From the Salt Lake Tribune:
“We may never know the full story since the bishop does not wish to comment and the school is citing privacy to keep things quiet. Regardless, the entire episode may have some stereotypical ramifications on the national level. But at least it has been resolved in a manner that seems more reasonable for every party involved to minimize the damage. “
From the Deseret News:
“Brigham Young University baseball star Kent Walton, who had been dismissed from school after his ecclesiastical endorsement was withdrawn by his bishop, is enrolled at BYU again and has returned to the Cougars’ baseball team, coach Vance Law told the Deseret Morning News Thursday night. “
Overruled by whom? Will we know more details?
The original story made it sound like he had exhausted his appeals.
If BYU administration overruled the ecclesiastical leaders, that sets an interesting precedent. I suppose having a member of the Seventy as BYU president means BYU administration can overrule local ecclesiastical leaders more credibly, since Samuelson can act in his office as General Authority to initiate change. Can we tie this story into Mitt Romney dropping out of the presidential race somehow? 😉
I LOVE it when low-level ecclesiastical leaders are overruled. Actually you don’t John, at least not as a general rule. There have been several cases where all indications were that low level church leaders were content to just leave Mormon intellectuals alone, but were given motivation from higher ups to pursue disciplinary action. On this analysis it makes it even worse since if you play sports for BYU then you get a favorable reversal, but not if you are an intellectual.
Analyzing this based purely on the decision reached, it seems like the right decision.
FANTASTIC!!! I am glad for Kent. That must be really difficult. And I prefer seeing Bishops work with their congregation. Our church, similar to other churches, has had a history heavy handedness in terms of disciplining members.
People will leave once hey realize they dont need to put up with it. Makin people welcome on their own terms is great.

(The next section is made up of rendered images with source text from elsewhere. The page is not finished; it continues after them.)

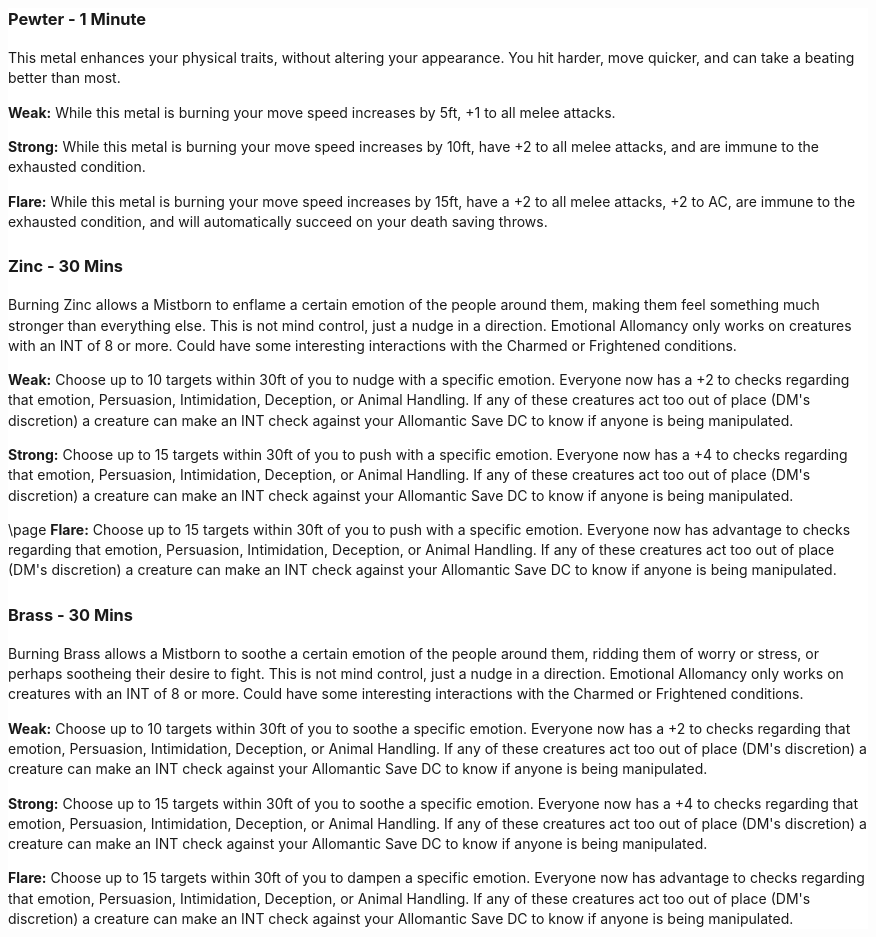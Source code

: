 ### Pewter - 1 Minute
This metal enhances your physical traits, without altering your appearance. You hit harder, move quicker, and can take a beating better than most. 

**Weak:** While this metal is burning your move speed increases by 5ft, +1 to all melee attacks.

**Strong:** While this metal is burning your move speed increases by 10ft, have +2 to all melee attacks, and are immune to the exhausted condition.

**Flare:** While this metal is burning your move speed increases by 15ft, have a +2 to all melee attacks, +2 to AC, are immune to the exhausted condition, and will automatically succeed on your death saving throws.

### Zinc - 30 Mins
Burning Zinc allows a Mistborn to enflame a certain emotion of the people around them, making them feel something much stronger than everything else. This is not mind control, just a nudge in a direction. Emotional Allomancy only works on creatures with an INT of 8 or more. Could have some interesting interactions with the Charmed or Frightened conditions.

**Weak:** Choose up to 10 targets within 30ft of you to nudge with a specific emotion. Everyone now has a +2 to checks regarding that emotion, Persuasion, Intimidation, Deception, or Animal Handling. If any of these creatures act too out of place (DM's discretion) a creature can make an INT check against your Allomantic Save DC to know if anyone is being manipulated. 

**Strong:** Choose up to 15 targets within 30ft of you to push  with a specific emotion. Everyone now has a +4 to checks regarding that emotion, Persuasion, Intimidation, Deception, or Animal Handling. If any of these creatures act too out of place (DM's discretion) a creature can make an INT check against your Allomantic Save DC to know if anyone is being manipulated.

\page
**Flare:** Choose up to 15 targets within 30ft of you to push  with a specific emotion. Everyone now has advantage to checks regarding that emotion, Persuasion, Intimidation, Deception, or Animal Handling. If any of these creatures act too out of place (DM's discretion) a creature can make an INT check against your Allomantic Save DC to know if anyone is being manipulated.

### Brass - 30 Mins
Burning Brass allows a Mistborn to soothe a certain emotion of the people around them, ridding them of worry or stress, or perhaps sootheing their desire to fight. This is not mind control, just a nudge in a direction. Emotional Allomancy only works on creatures with an INT of 8 or more. Could have some interesting interactions with the Charmed or Frightened conditions.

**Weak:** Choose up to 10 targets within 30ft of you to soothe a specific emotion. Everyone now has a +2 to checks regarding that emotion, Persuasion, Intimidation, Deception, or Animal Handling. If any of these creatures act too out of place (DM's discretion) a creature can make an INT check against your Allomantic Save DC to know if anyone is being manipulated. 

**Strong:** Choose up to 15 targets within 30ft of you to soothe a specific emotion. Everyone now has a +4 to checks regarding that emotion, Persuasion, Intimidation, Deception, or Animal Handling. If any of these creatures act too out of place (DM's discretion) a creature can make an INT check against your Allomantic Save DC to know if anyone is being manipulated.

**Flare:** Choose up to 15 targets within 30ft of you to dampen  a specific emotion. Everyone now has advantage to checks regarding that emotion, Persuasion, Intimidation, Deception, or Animal Handling. If any of these creatures act too out of place (DM's discretion) a creature can make an INT check against your Allomantic Save DC to know if anyone is being manipulated.
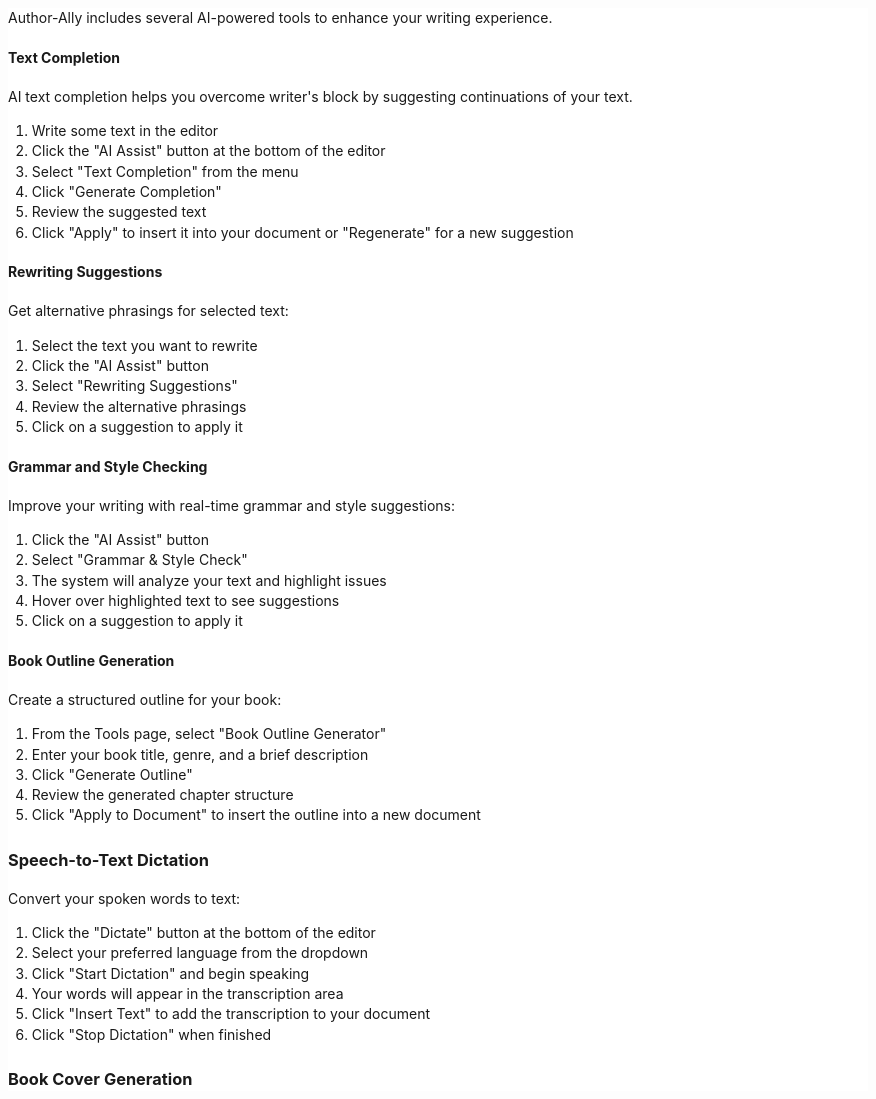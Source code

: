 Author-Ally includes several AI-powered tools to enhance your writing experience.

#### Text Completion

AI text completion helps you overcome writer's block by suggesting continuations of your text.

1. Write some text in the editor
2. Click the "AI Assist" button at the bottom of the editor
3. Select "Text Completion" from the menu
4. Click "Generate Completion"
5. Review the suggested text
6. Click "Apply" to insert it into your document or "Regenerate" for a new suggestion

#### Rewriting Suggestions

Get alternative phrasings for selected text:

1. Select the text you want to rewrite
2. Click the "AI Assist" button
3. Select "Rewriting Suggestions"
4. Review the alternative phrasings
5. Click on a suggestion to apply it

#### Grammar and Style Checking

Improve your writing with real-time grammar and style suggestions:

1. Click the "AI Assist" button
2. Select "Grammar & Style Check"
3. The system will analyze your text and highlight issues
4. Hover over highlighted text to see suggestions
5. Click on a suggestion to apply it

#### Book Outline Generation

Create a structured outline for your book:

1. From the Tools page, select "Book Outline Generator"
2. Enter your book title, genre, and a brief description
3. Click "Generate Outline"
4. Review the generated chapter structure
5. Click "Apply to Document" to insert the outline into a new document

### Speech-to-Text Dictation

Convert your spoken words to text:

1. Click the "Dictate" button at the bottom of the editor
2. Select your preferred language from the dropdown
3. Click "Start Dictation" and begin speaking
4. Your words will appear in the transcription area
5. Click "Insert Text" to add the transcription to your document
6. Click "Stop Dictation" when finished

### Book Cover Generation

Well done in your struggle against unjust authority Kent.
ok. I added (for the right reasons).
Then what are the right reasons, and how do we know that they apply in this case? If this was truly an injustice and the kid was legitimately absent from church, that is one thing. But if he was basically inactive, and was reinstated just to make the story go away, it hardly qualifies as “the right reason” in my book. But I’m a Ute, so what do I know.

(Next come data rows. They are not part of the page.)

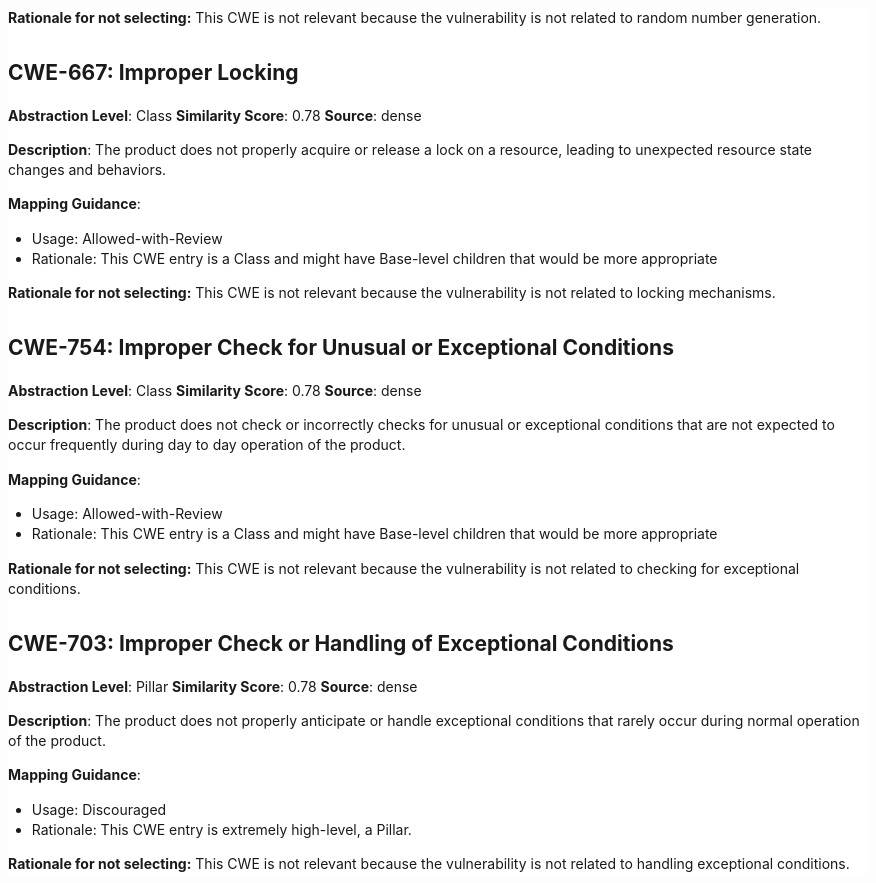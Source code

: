 **Rationale for not selecting:** This CWE is not relevant because the vulnerability is not related to random number generation.

## CWE-667: Improper Locking
**Abstraction Level**: Class
**Similarity Score**: 0.78
**Source**: dense

**Description**:
The product does not properly acquire or release a lock on a resource, leading to unexpected resource state changes and behaviors.

**Mapping Guidance**:
- Usage: Allowed-with-Review
- Rationale: This CWE entry is a Class and might have Base-level children that would be more appropriate

**Rationale for not selecting:** This CWE is not relevant because the vulnerability is not related to locking mechanisms.

## CWE-754: Improper Check for Unusual or Exceptional Conditions
**Abstraction Level**: Class
**Similarity Score**: 0.78
**Source**: dense

**Description**:
The product does not check or incorrectly checks for unusual or exceptional conditions that are not expected to occur frequently during day to day operation of the product.

**Mapping Guidance**:
- Usage: Allowed-with-Review
- Rationale: This CWE entry is a Class and might have Base-level children that would be more appropriate

**Rationale for not selecting:** This CWE is not relevant because the vulnerability is not related to checking for exceptional conditions.

## CWE-703: Improper Check or Handling of Exceptional Conditions
**Abstraction Level**: Pillar
**Similarity Score**: 0.78
**Source**: dense

**Description**:
The product does not properly anticipate or handle exceptional conditions that rarely occur during normal operation of the product.

**Mapping Guidance**:
- Usage: Discouraged
- Rationale: This CWE entry is extremely high-level, a Pillar.

**Rationale for not selecting:** This CWE is not relevant because the vulnerability is not related to handling exceptional conditions.
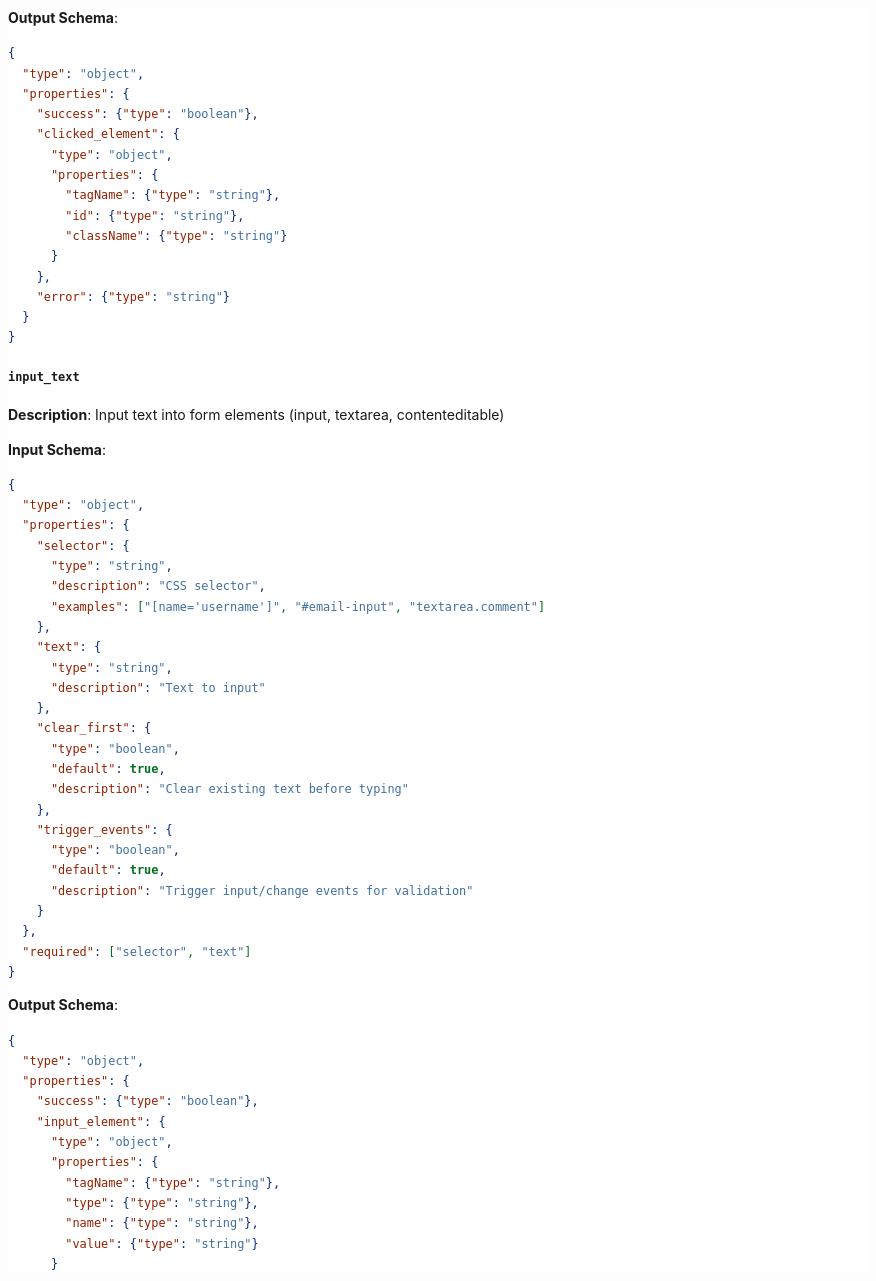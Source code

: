**Output Schema**:
```json
{
  "type": "object",
  "properties": {
    "success": {"type": "boolean"},
    "clicked_element": {
      "type": "object",
      "properties": {
        "tagName": {"type": "string"},
        "id": {"type": "string"},
        "className": {"type": "string"}
      }
    },
    "error": {"type": "string"}
  }
}
```

#### `input_text`
**Description**: Input text into form elements (input, textarea, contenteditable)

**Input Schema**:
```json
{
  "type": "object",
  "properties": {
    "selector": {
      "type": "string",
      "description": "CSS selector",
      "examples": ["[name='username']", "#email-input", "textarea.comment"]
    },
    "text": {
      "type": "string",
      "description": "Text to input"
    },
    "clear_first": {
      "type": "boolean",
      "default": true,
      "description": "Clear existing text before typing"
    },
    "trigger_events": {
      "type": "boolean",
      "default": true,
      "description": "Trigger input/change events for validation"
    }
  },
  "required": ["selector", "text"]
}
```

**Output Schema**:
```json
{
  "type": "object",
  "properties": {
    "success": {"type": "boolean"},
    "input_element": {
      "type": "object",
      "properties": {
        "tagName": {"type": "string"},
        "type": {"type": "string"},
        "name": {"type": "string"},
        "value": {"type": "string"}
      }
```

“ok. I added (for the right reasons).” Please now add, “we hope.” 🙂
I thought the whole expulsion thing was the ridiculous from the start. But it is nice to see the BYU is just like every other university regarding the lower standards it sets for their intercollegiate athletes, especially when those athletes are very very talented. Not nice to see because I agree with how universities treat athletes, but as a thumb in the eye to those who think BYU is some really special place.
AHLDuke, you know, BYU really is a pretty neat place, all in all.
I agree. It was ridiculous that he lost his endorsement in the first place. I’m glad cooler heads are prevailing in this case.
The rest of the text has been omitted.